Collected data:

:::

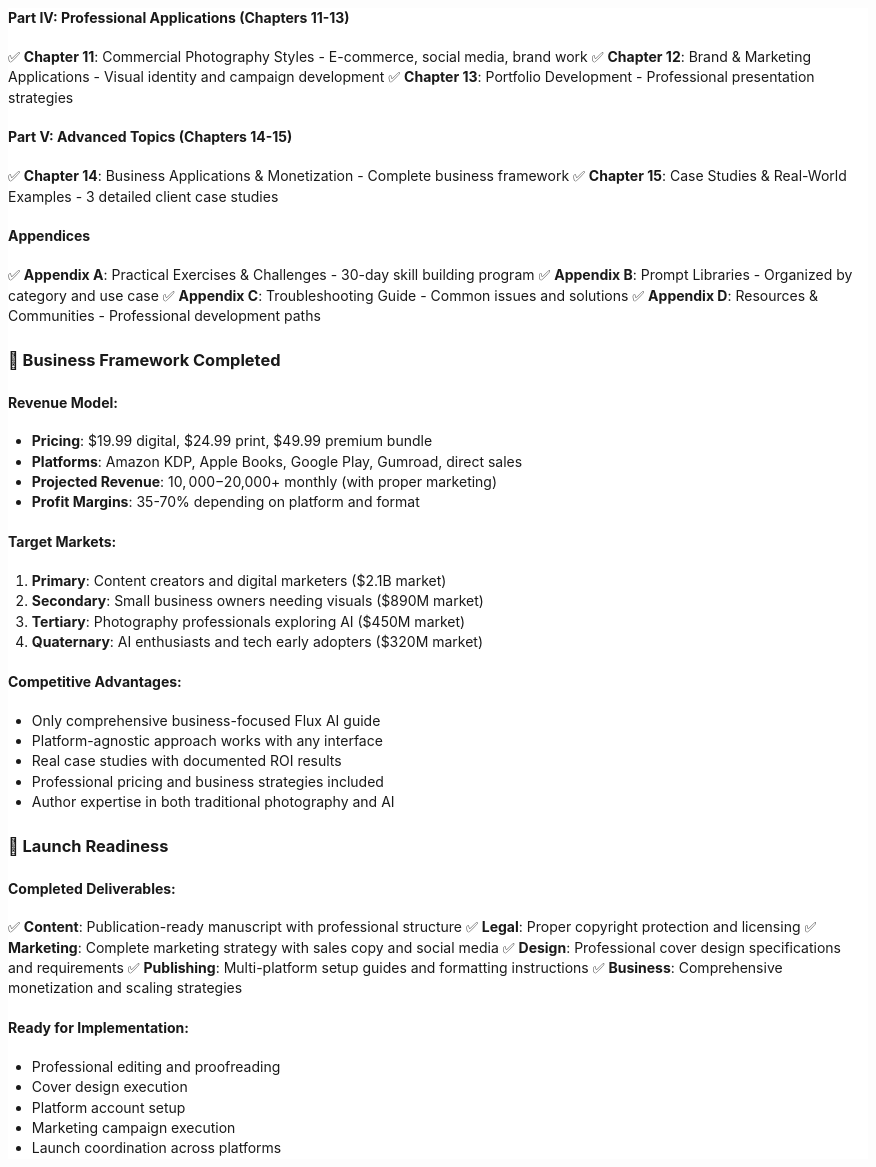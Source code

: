 #### **Part IV: Professional Applications (Chapters 11-13)**
✅ **Chapter 11**: Commercial Photography Styles - E-commerce, social media, brand work
✅ **Chapter 12**: Brand & Marketing Applications - Visual identity and campaign development
✅ **Chapter 13**: Portfolio Development - Professional presentation strategies

#### **Part V: Advanced Topics (Chapters 14-15)**
✅ **Chapter 14**: Business Applications & Monetization - Complete business framework
✅ **Chapter 15**: Case Studies & Real-World Examples - 3 detailed client case studies

#### **Appendices**
✅ **Appendix A**: Practical Exercises & Challenges - 30-day skill building program
✅ **Appendix B**: Prompt Libraries - Organized by category and use case
✅ **Appendix C**: Troubleshooting Guide - Common issues and solutions
✅ **Appendix D**: Resources & Communities - Professional development paths

### 💼 Business Framework Completed

#### **Revenue Model:**
- **Pricing**: $19.99 digital, $24.99 print, $49.99 premium bundle
- **Platforms**: Amazon KDP, Apple Books, Google Play, Gumroad, direct sales
- **Projected Revenue**: $10,000-$20,000+ monthly (with proper marketing)
- **Profit Margins**: 35-70% depending on platform and format

#### **Target Markets:**
1. **Primary**: Content creators and digital marketers ($2.1B market)
2. **Secondary**: Small business owners needing visuals ($890M market)  
3. **Tertiary**: Photography professionals exploring AI ($450M market)
4. **Quaternary**: AI enthusiasts and tech early adopters ($320M market)

#### **Competitive Advantages:**
- Only comprehensive business-focused Flux AI guide
- Platform-agnostic approach works with any interface
- Real case studies with documented ROI results
- Professional pricing and business strategies included
- Author expertise in both traditional photography and AI

### 🚀 Launch Readiness

#### **Completed Deliverables:**
✅ **Content**: Publication-ready manuscript with professional structure
✅ **Legal**: Proper copyright protection and licensing
✅ **Marketing**: Complete marketing strategy with sales copy and social media
✅ **Design**: Professional cover design specifications and requirements
✅ **Publishing**: Multi-platform setup guides and formatting instructions
✅ **Business**: Comprehensive monetization and scaling strategies

#### **Ready for Implementation:**
- Professional editing and proofreading
- Cover design execution
- Platform account setup
- Marketing campaign execution
- Launch coordination across platforms
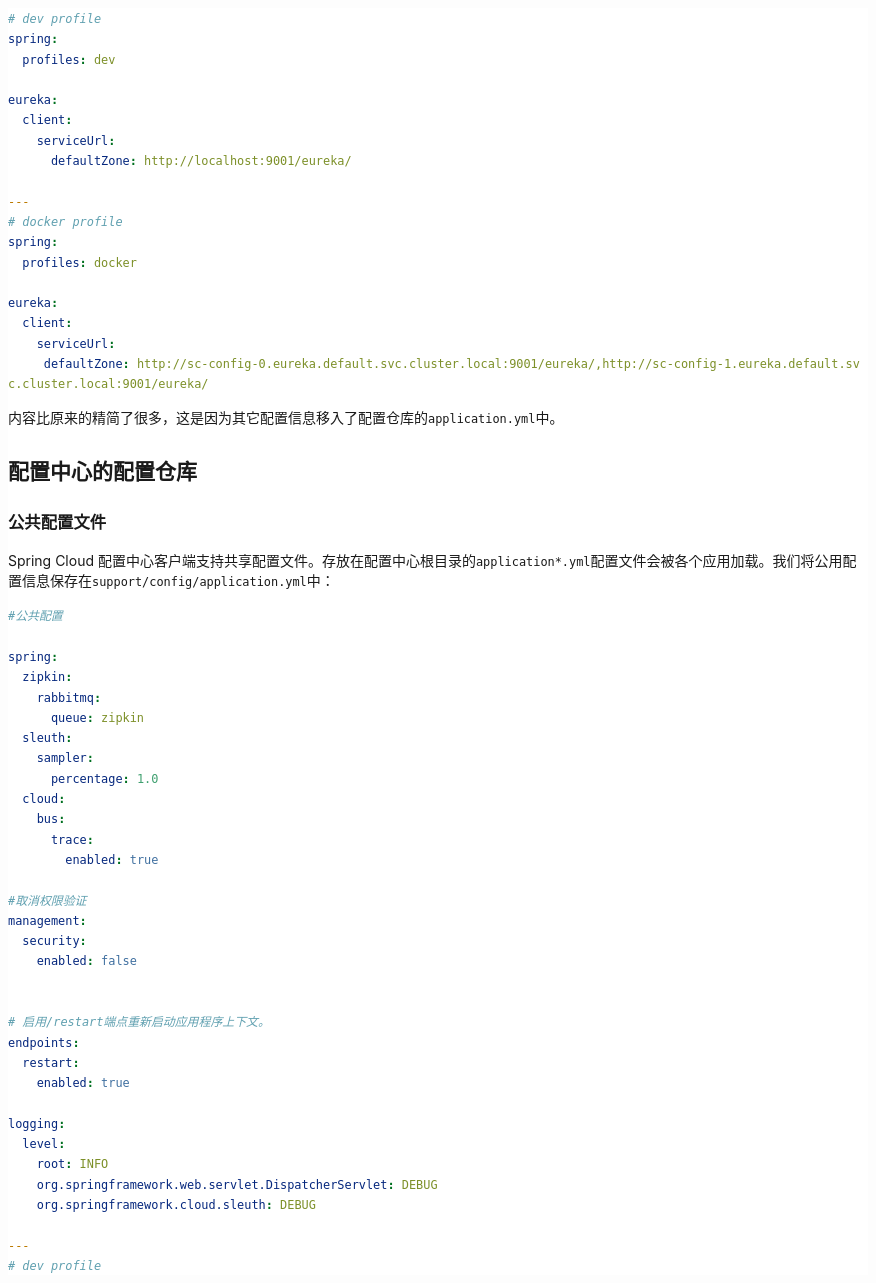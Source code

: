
 ```yaml
# dev profile
spring:
  profiles: dev

eureka:
  client:
    serviceUrl:
      defaultZone: http://localhost:9001/eureka/

---
# docker profile
spring:
  profiles: docker

eureka:
  client:
    serviceUrl:
     defaultZone: http://sc-config-0.eureka.default.svc.cluster.local:9001/eureka/,http://sc-config-1.eureka.default.svc.cluster.local:9001/eureka/
```

内容比原来的精简了很多，这是因为其它配置信息移入了配置仓库的`application.yml`中。

## 配置中心的配置仓库

### 公共配置文件

Spring Cloud 配置中心客户端支持共享配置文件。存放在配置中心根目录的`application*.yml`配置文件会被各个应用加载。我们将公用配置信息保存在`support/config/application.yml`中：

```yaml
#公共配置

spring:
  zipkin:
    rabbitmq:
      queue: zipkin
  sleuth:
    sampler:
      percentage: 1.0
  cloud:
    bus:
      trace:
        enabled: true

#取消权限验证
management:
  security:
    enabled: false


# 启用/restart端点重新启动应用程序上下文。
endpoints:
  restart:
    enabled: true

logging:
  level:
    root: INFO
    org.springframework.web.servlet.DispatcherServlet: DEBUG
    org.springframework.cloud.sleuth: DEBUG

---
# dev profile
```
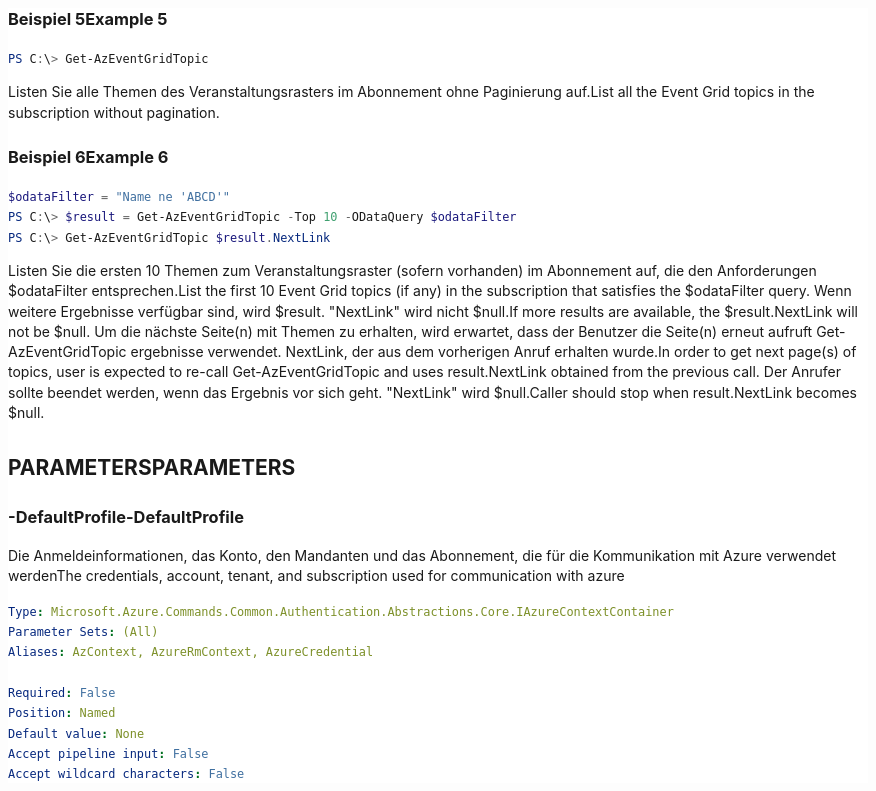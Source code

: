 
### <span data-ttu-id="5edfb-132">Beispiel 5</span><span class="sxs-lookup"><span data-stu-id="5edfb-132">Example 5</span></span>
```powershell
PS C:\> Get-AzEventGridTopic
```

<span data-ttu-id="5edfb-133">Listen Sie alle Themen des Veranstaltungsrasters im Abonnement ohne Paginierung auf.</span><span class="sxs-lookup"><span data-stu-id="5edfb-133">List all the Event Grid topics in the subscription without pagination.</span></span>

### <span data-ttu-id="5edfb-134">Beispiel 6</span><span class="sxs-lookup"><span data-stu-id="5edfb-134">Example 6</span></span>
```powershell
$odataFilter = "Name ne 'ABCD'"
PS C:\> $result = Get-AzEventGridTopic -Top 10 -ODataQuery $odataFilter
PS C:\> Get-AzEventGridTopic $result.NextLink
```

<span data-ttu-id="5edfb-135">Listen Sie die ersten 10 Themen zum Veranstaltungsraster (sofern vorhanden) im Abonnement auf, die den Anforderungen $odataFilter entsprechen.</span><span class="sxs-lookup"><span data-stu-id="5edfb-135">List the first 10 Event Grid topics (if any) in the subscription that satisfies the $odataFilter query.</span></span> <span data-ttu-id="5edfb-136">Wenn weitere Ergebnisse verfügbar sind, wird $result. "NextLink" wird nicht $null.</span><span class="sxs-lookup"><span data-stu-id="5edfb-136">If more results are available, the $result.NextLink will not be $null.</span></span> <span data-ttu-id="5edfb-137">Um die nächste Seite(n) mit Themen zu erhalten, wird erwartet, dass der Benutzer die Seite(n) erneut aufruft Get-AzEventGridTopic ergebnisse verwendet. NextLink, der aus dem vorherigen Anruf erhalten wurde.</span><span class="sxs-lookup"><span data-stu-id="5edfb-137">In order to get next page(s) of topics, user is expected to re-call Get-AzEventGridTopic and uses result.NextLink obtained from the previous call.</span></span> <span data-ttu-id="5edfb-138">Der Anrufer sollte beendet werden, wenn das Ergebnis vor sich geht. "NextLink" wird $null.</span><span class="sxs-lookup"><span data-stu-id="5edfb-138">Caller should stop when result.NextLink becomes $null.</span></span>

## <span data-ttu-id="5edfb-139">PARAMETERS</span><span class="sxs-lookup"><span data-stu-id="5edfb-139">PARAMETERS</span></span>

### <span data-ttu-id="5edfb-140">-DefaultProfile</span><span class="sxs-lookup"><span data-stu-id="5edfb-140">-DefaultProfile</span></span>
<span data-ttu-id="5edfb-141">Die Anmeldeinformationen, das Konto, den Mandanten und das Abonnement, die für die Kommunikation mit Azure verwendet werden</span><span class="sxs-lookup"><span data-stu-id="5edfb-141">The credentials, account, tenant, and subscription used for communication with azure</span></span>

```yaml
Type: Microsoft.Azure.Commands.Common.Authentication.Abstractions.Core.IAzureContextContainer
Parameter Sets: (All)
Aliases: AzContext, AzureRmContext, AzureCredential

Required: False
Position: Named
Default value: None
Accept pipeline input: False
Accept wildcard characters: False
```

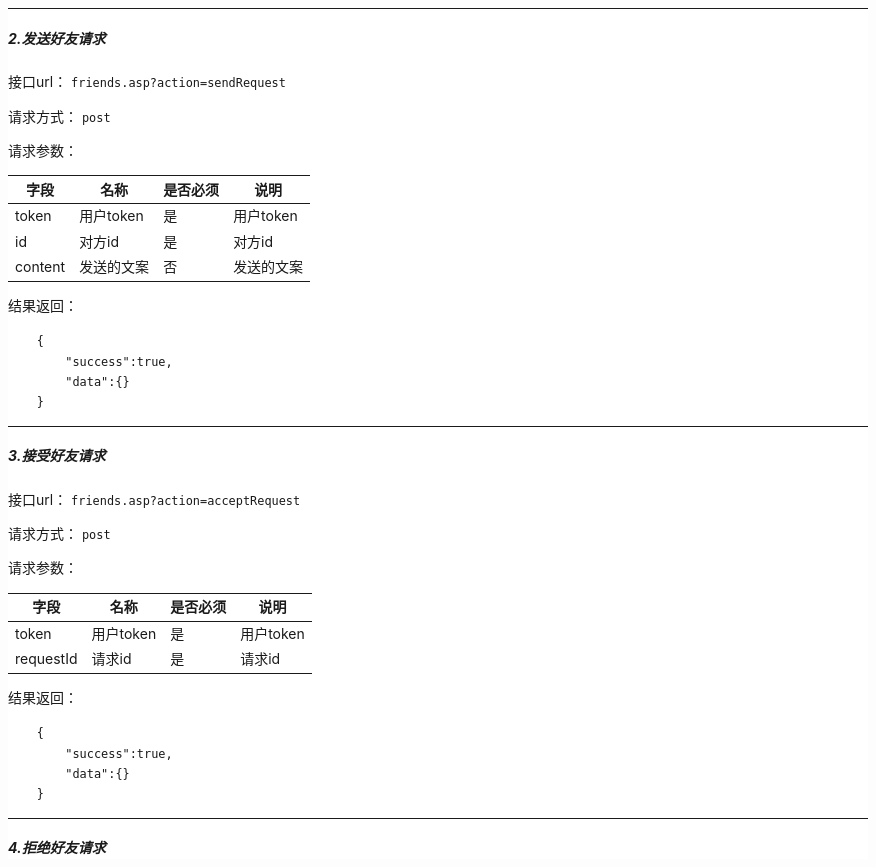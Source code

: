 ***

##### 2.发送好友请求

接口url：
``friends.asp?action=sendRequest``

请求方式：
``post``

请求参数：

字段|名称|是否必须|说明|
---|---|---|---|
token|用户token|是|用户token|
id|对方id|是|对方id|
content|发送的文案|否|发送的文案|

结果返回：

```
    {
        "success":true,
        "data":{}
    }
```

***


##### 3.接受好友请求

接口url：
``friends.asp?action=acceptRequest``

请求方式：
``post``

请求参数：

字段|名称|是否必须|说明|
---|---|---|---|
token|用户token|是|用户token|
requestId|请求id|是|请求id|

结果返回：

```
    {
        "success":true,
        "data":{}
    }
```

***


##### 4.拒绝好友请求
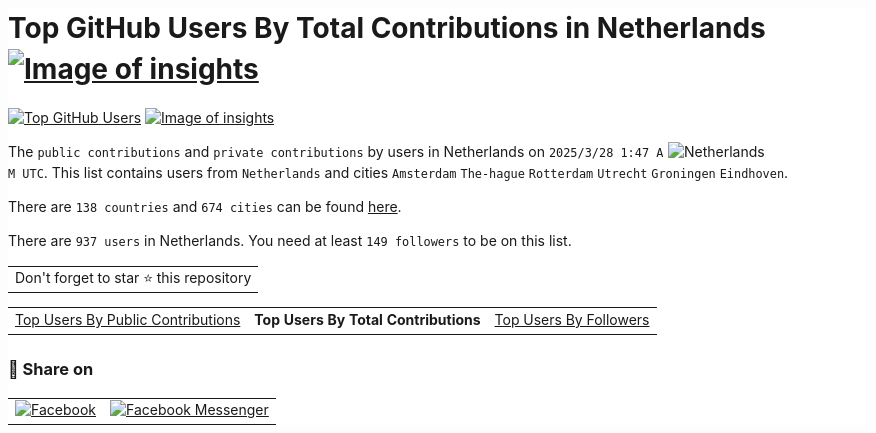 # Top GitHub Users By Total Contributions in Netherlands [<img alt="Image of insights" src="https://github.com/gayanvoice/insights/blob/master/graph/373383893/small/week.png" height="24">](https://github.com/gayanvoice/insights/blob/master/readme/373383893/week.md)
[![Top GitHub Users](https://github.com/gayanvoice/top-github-users/actions/workflows/action.yml/badge.svg)](https://github.com/gayanvoice/top-github-users/actions/workflows/action.yml) [![Image of insights](https://github.com/gayanvoice/insights/blob/master/svg/373383893/badge.svg)](https://github.com/gayanvoice/insights/blob/master/readme/373383893/week.md)

<a href="https://gayanvoice.github.io/top-github-users/index.html">
	<img align="right" width="200" src="https://upload.wikimedia.org/wikipedia/commons/2/20/Flag_of_the_Netherlands.svg" alt="Netherlands">
</a>

The `public contributions` and `private contributions` by users in Netherlands on `2025/3/28 1:47 AM UTC`. This list contains users from `Netherlands` and cities `Amsterdam` `The-hague` `Rotterdam` `Utrecht` `Groningen` `Eindhoven`.

There are `138 countries` and `674 cities` can be found [here](https://github.com/dearrudam/top-github-users).

There are `937 users`  in Netherlands. You need at least `149 followers` to be on this list.

<table>
	<tr>
		<td>
			Don't forget to star ⭐ this repository
		</td>
	</tr>
</table>

<table>
	<tr>
		<td>
			<a href="https://github.com/dearrudam/top-github-users/blob/main/markdown/public_contributions/netherlands.md">Top Users By Public Contributions</a>
		</td>
		<td>
			<strong>Top Users By Total Contributions</strong>
		</td>
		<td>
			<a href="https://github.com/dearrudam/top-github-users/blob/main/markdown/followers/netherlands.md">Top Users By Followers</a>
		</td>
	</tr>
</table>

### 🚀 Share on

<table>
	<tr>
		<td>
			<a href="https://web.facebook.com/sharer.php?t=Top%20GitHub%20Users%20By%20Total%20Contributions%20in%20Netherlands&u=https://github.com/dearrudam/top-github-users/blob/main/markdown/total_contributions/netherlands.md&_rdc=1&_rdr">
				<img src="https://github.com/gayanvoice/github-active-users-monitor/raw/master/public/images/icons/facebook.svg" height="48" width="48" alt="Facebook"/>
			</a>
		</td>
		<td>
			<a href="https://www.facebook.com/dialog/send?link=https://github.com/dearrudam/top-github-users/blob/main/markdown/total_contributions/netherlands.md&app_id=291494419107518&redirect_uri=https://github.com/dearrudam/top-github-users/blob/main/markdown/total_contributions/netherlands.md">
				<img src="https://github.com/gayanvoice/github-active-users-monitor/raw/master/public/images/icons/facebook_messenger.svg" height="48" width="48" alt="Facebook Messenger"/>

:::

• [Work required] Write out each line of the data above exactly, starting at the top and finishing with the line containing "and social media"; omit the pictures.

• [Output below]
Source code

: #### **Part IV: Professional Applications (Chapters 11-13)**
✅ **Chapter 11**: Commercial Photography Styles - E-commerce, social media, brand work
✅ **Chapter 12**: Brand & Marketing Applications - Visual identity and campaign development
✅ **Chapter 13**: Portfolio Development - Professional presentation strategies

#### **Part V: Advanced Topics (Chapters 14-15)**
✅ **Chapter 14**: Business Applications & Monetization - Complete business framework
✅ **Chapter 15**: Case Studies & Real-World Examples - 3 detailed client case studies

#### **Appendices**
✅ **Appendix A**: Practical Exercises & Challenges - 30-day skill building program
✅ **Appendix B**: Prompt Libraries - Organized by category and use case
✅ **Appendix C**: Troubleshooting Guide - Common issues and solutions
✅ **Appendix D**: Resources & Communities - Professional development paths

### 💼 Business Framework Completed

#### **Revenue Model:**
- **Pricing**: $19.99 digital, $24.99 print, $49.99 premium bundle
- **Platforms**: Amazon KDP, Apple Books, Google Play, Gumroad, direct sales
- **Projected Revenue**: $10,000-$20,000+ monthly (with proper marketing)
- **Profit Margins**: 35-70% depending on platform and format

#### **Target Markets:**
1. **Primary**: Content creators and digital marketers ($2.1B market)
2. **Secondary**: Small business owners needing visuals ($890M market)  
3. **Tertiary**: Photography professionals exploring AI ($450M market)
4. **Quaternary**: AI enthusiasts and tech early adopters ($320M market)

#### **Competitive Advantages:**
- Only comprehensive business-focused Flux AI guide
- Platform-agnostic approach works with any interface
- Real case studies with documented ROI results
- Professional pricing and business strategies included
- Author expertise in both traditional photography and AI

### 🚀 Launch Readiness

#### **Completed Deliverables:**
✅ **Content**: Publication-ready manuscript with professional structure
✅ **Legal**: Proper copyright protection and licensing
✅ **Marketing**: Complete marketing strategy with sales copy and social media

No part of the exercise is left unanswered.